Hello All, I’m really impressed with what I’m reading and seeing with Syncthing. I’ve got a use-case where we move a large number of fairly large files over a high-latency, and expensive link from a remote location to a central location.

Since these files are measuring repeating physical phenomenon, it stands to reason that over time the population on the centralized server location will contain a significant number of blocks of data that could be used to re-create new files that need to be transferred.

I saw mention elsewhere in this forum that syncthing is able to re-use blocks for other files, so I’m curious to know if theoretically we could see a significant reduction in our data traffic with Syncthing - if it could say “grab this block from file x, this block from file y, this block from file z, and only send this delta”.

I know this is very generalized but I’m curious to know if conceptually this is how I could expect Syncthing to work. If there are constraints that I should know of, for example that the files would have to be in the same folder as the target destination, or similar please share.

Thanks and Best Regards, Jeff

1 Like

The files can be in different folders (syncthing folders). Yet the blocks have boundaries, so if you append at the front of the file that as a result shifts the blocks but not the boundary, hence from syncthings perspective all blocks change. If you are syncing block devices, isos, it shouldn’t be a problem.

1 Like

It depends on the structure of your data, as @AudriusButkevicius mentioned the matched blocks of data have to be within the block boundaries. If you are hooping new files will have matching blocks it is unlikely unless they all start with the same information, have a set structure and field size etc. Also if there is any kind of compression, jpg, mp3, etc. You are even less likely the same or neart to same content will have similar blocks.
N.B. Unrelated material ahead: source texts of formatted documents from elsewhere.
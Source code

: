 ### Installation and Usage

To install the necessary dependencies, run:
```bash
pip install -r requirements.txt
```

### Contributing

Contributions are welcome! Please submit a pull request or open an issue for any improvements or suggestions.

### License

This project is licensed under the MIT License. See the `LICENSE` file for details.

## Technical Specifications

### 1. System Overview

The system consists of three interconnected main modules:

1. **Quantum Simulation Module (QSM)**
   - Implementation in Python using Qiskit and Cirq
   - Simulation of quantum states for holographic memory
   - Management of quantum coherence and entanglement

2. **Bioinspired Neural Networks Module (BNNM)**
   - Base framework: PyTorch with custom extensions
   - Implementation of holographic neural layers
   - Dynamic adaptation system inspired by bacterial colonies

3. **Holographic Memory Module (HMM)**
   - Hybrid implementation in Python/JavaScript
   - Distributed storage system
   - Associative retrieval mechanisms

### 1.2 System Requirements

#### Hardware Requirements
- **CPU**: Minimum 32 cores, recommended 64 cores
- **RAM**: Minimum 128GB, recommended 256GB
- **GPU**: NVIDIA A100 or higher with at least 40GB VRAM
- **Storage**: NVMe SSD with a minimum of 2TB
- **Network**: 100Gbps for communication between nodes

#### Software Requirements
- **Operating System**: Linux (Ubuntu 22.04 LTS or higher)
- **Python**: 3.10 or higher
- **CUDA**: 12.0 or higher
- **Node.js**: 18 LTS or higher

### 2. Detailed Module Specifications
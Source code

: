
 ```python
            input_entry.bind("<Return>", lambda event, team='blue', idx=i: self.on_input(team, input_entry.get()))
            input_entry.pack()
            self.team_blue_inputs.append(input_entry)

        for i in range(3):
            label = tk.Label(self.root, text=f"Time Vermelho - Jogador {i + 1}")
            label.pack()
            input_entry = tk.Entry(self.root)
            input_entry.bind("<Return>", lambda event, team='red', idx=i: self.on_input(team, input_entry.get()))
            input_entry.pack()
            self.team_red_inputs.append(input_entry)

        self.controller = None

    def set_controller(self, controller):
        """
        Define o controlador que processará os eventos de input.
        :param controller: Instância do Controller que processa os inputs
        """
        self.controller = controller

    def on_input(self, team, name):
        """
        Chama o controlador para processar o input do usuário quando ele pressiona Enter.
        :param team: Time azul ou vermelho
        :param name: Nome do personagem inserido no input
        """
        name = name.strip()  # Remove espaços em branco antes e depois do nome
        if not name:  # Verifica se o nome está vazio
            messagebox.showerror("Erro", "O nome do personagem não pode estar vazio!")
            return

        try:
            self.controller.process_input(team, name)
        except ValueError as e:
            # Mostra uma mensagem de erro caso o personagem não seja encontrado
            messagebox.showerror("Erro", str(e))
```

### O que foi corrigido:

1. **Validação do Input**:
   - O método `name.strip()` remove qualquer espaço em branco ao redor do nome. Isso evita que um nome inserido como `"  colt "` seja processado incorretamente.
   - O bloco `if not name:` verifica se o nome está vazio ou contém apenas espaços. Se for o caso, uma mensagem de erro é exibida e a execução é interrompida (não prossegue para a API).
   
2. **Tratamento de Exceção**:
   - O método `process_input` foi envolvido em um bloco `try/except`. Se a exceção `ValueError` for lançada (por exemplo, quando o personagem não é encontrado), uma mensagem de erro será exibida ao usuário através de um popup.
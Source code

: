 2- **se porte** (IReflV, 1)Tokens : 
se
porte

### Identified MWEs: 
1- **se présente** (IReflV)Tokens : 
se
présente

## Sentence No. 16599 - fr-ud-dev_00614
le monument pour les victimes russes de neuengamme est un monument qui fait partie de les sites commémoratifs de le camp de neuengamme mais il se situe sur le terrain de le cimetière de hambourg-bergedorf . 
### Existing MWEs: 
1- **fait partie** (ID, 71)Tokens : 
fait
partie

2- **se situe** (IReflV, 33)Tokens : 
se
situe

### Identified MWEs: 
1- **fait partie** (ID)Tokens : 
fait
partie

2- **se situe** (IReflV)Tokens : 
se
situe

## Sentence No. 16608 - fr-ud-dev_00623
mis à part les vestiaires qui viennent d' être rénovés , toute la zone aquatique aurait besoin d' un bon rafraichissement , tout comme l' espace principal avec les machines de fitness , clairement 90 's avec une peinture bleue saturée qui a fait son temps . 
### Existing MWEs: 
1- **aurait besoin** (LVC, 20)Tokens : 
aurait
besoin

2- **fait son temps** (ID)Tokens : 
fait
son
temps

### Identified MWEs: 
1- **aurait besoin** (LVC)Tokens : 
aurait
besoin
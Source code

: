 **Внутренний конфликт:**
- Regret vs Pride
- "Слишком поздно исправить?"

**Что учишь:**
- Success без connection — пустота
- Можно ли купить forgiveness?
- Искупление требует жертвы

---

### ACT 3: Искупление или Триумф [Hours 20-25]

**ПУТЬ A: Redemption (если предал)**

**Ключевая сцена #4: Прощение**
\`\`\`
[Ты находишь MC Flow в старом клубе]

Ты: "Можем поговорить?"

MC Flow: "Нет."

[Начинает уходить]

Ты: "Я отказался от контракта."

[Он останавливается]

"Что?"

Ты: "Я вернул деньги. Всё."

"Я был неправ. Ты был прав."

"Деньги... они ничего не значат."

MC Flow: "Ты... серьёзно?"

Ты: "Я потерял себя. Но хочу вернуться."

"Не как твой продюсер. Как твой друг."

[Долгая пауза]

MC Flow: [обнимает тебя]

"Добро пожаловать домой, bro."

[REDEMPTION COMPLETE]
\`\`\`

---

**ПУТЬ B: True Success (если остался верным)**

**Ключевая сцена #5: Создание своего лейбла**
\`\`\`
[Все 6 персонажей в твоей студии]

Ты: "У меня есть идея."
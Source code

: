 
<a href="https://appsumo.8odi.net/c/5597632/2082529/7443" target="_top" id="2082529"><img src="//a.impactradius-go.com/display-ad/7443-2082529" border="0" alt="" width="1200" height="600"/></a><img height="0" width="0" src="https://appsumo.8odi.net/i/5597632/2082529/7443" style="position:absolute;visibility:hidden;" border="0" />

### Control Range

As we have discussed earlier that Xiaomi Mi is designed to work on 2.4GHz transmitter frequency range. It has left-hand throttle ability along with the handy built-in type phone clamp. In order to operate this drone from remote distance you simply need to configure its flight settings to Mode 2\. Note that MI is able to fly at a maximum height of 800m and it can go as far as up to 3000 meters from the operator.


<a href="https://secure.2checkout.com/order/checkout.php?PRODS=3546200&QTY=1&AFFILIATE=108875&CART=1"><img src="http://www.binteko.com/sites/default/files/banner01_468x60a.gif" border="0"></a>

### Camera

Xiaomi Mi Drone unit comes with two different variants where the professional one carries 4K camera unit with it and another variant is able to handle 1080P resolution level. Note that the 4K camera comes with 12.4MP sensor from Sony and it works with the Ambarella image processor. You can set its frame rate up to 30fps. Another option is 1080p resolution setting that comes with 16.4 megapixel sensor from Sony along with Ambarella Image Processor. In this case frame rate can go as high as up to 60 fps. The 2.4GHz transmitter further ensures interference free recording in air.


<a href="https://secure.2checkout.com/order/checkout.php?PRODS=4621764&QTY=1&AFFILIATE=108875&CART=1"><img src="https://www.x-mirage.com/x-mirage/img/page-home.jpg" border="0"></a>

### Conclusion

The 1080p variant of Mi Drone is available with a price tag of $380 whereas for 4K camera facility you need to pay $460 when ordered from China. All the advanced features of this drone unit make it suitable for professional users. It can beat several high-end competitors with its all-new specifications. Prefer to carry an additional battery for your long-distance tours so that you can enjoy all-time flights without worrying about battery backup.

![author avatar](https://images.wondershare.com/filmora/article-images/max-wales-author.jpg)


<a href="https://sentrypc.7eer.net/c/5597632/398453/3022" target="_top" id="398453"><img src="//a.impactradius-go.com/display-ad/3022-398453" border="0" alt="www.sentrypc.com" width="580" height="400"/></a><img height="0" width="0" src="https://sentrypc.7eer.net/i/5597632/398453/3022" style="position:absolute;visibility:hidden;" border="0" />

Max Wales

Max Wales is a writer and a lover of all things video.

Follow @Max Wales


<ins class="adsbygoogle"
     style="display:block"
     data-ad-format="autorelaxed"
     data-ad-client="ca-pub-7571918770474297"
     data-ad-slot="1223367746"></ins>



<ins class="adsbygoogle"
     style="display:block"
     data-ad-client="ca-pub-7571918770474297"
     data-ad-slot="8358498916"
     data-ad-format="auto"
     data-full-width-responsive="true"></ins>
Don’t forget that there will be a bandwidth overhead for sending/receiving indexes as well. The more data Syncthing handles, the bigger the indexes become so this should be something you factor in to your considerations.

It shouldn’t take long to set up a pair of test instances to see how much data you’re using and how much is saved and it’ll give you a feel for how Syncthing works, too.

2 Likes

Thanks guys for the informative answer. I will definitely give it a shot and try it out, and I appreciate you guys explaining how the limitation of data & block alignment could disrupt the re-use. It all makes sense.

I’m impressed with what a strong and active community this is - thanks again for the guidance.

1 Like

Do report back - it’s nice to hear if things work out, and get an idea of what can be improved.